やっと公演のテーマソングが完成し、担当スタッフがまたもや泣きそうになっていた。わたしもその一人だった。
▲声がいっぱい重なるのって涙腺にビリビリくる
演出家の宮原さんの男前な引っ張りがすごい。
▲演出家の宮原さん
きっと、受けているプレッシャーもすごいんだろう。今回はみずみずしいパイナップルと青みかん、一口羊羹を持参していた。プロ棋士並だ。すさまじいエネルギーの放出っぷりがうかがえる。
このプロジェクトが始まったばかりの頃、「佐世保はずっと好きなんですか」と佐世保出身の彼女に尋ねたとき「そうじゃなかったよ」と首を横に振ったことがいまでも印象的だ。同じだ!と勝手にジーンときたのだ。

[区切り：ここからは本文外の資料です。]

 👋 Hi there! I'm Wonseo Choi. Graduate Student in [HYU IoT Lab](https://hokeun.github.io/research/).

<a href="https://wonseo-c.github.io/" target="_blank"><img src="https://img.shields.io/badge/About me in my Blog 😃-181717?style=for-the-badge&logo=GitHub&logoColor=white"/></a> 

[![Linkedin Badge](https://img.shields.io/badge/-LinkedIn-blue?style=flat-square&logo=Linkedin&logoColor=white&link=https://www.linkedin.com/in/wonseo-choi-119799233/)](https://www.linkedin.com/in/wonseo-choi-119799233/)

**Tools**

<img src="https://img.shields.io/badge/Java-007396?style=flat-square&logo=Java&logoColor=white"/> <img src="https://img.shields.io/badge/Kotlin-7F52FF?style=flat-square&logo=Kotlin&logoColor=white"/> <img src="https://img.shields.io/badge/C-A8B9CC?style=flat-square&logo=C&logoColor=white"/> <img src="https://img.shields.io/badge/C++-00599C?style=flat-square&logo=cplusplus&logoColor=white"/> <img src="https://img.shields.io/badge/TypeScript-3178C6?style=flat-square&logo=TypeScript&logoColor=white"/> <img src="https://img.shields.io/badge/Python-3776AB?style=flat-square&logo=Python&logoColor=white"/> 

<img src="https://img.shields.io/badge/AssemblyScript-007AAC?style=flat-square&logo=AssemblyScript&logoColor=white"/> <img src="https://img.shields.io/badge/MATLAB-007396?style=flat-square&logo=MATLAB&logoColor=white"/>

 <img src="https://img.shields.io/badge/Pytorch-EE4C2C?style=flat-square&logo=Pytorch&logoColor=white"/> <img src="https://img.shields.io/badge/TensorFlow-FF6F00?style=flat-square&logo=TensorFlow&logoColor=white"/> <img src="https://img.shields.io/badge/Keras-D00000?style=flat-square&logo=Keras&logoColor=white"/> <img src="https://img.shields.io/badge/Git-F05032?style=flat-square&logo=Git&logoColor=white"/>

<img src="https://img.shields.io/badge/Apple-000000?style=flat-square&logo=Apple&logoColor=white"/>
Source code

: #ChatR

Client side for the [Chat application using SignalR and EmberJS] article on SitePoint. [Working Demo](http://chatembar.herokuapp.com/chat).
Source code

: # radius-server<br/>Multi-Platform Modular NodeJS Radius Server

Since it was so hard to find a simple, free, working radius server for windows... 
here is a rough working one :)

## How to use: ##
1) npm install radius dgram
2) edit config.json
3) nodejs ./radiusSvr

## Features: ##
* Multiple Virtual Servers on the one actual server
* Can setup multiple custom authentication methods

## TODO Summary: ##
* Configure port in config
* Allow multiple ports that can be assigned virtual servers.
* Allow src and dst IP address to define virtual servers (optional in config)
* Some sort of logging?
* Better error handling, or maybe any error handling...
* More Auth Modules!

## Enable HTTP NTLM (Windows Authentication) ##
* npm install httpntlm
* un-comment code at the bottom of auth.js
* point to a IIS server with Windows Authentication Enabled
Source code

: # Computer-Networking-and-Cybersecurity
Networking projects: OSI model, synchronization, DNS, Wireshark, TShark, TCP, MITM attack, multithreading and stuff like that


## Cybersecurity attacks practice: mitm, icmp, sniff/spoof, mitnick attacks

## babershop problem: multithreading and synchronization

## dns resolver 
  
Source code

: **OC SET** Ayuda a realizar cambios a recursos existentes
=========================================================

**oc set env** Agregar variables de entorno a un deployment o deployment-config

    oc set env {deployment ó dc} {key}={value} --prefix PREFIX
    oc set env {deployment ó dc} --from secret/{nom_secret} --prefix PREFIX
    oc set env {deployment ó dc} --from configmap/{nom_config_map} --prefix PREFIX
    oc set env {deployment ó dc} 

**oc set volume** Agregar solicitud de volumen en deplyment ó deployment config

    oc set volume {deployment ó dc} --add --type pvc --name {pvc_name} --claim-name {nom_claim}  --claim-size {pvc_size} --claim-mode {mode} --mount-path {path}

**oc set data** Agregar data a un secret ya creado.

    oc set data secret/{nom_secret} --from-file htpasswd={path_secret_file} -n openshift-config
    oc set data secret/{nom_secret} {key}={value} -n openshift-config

彼女もまた、故郷と向き合い、未知の体験をすることになるんだろう。参加者もわたしも。
ところで、冒頭の記念展の話に戻るのだが、実は一番興味深かったのは、アルカスSASEBOの職員たちによる思い出エピソードだ。
▲公演前日の3月11日に東日本大震災が起こり、開催が危ぶまれた「佐世ぼん」のエピソード
▲「佐世保ブギウギ」の裏話では、まさかの一番頑張っていた担当職員が公演当日にインフルエンザにかかってしまった
淡々と文字だけで綴られたそれは、当たり前だが彼らにしか体験できない。しかし利用者側のわれわれには想像もつかないリアルがそこにはあったのだった。
▲佐世保の劇団HIT!STAGEの戯曲家・森馨由さんの作品「春の鯨」が、第13回劇作家協会新人戯曲賞の最終選考ノミネート。
そしてアイスランド交響楽団が、国の経済破綻を受けて来日できず公演が中止になったというおどろきのエピソードまで
この職員思い出エピソードめちゃくちゃ面白いので、ぜひともまたやってほしい。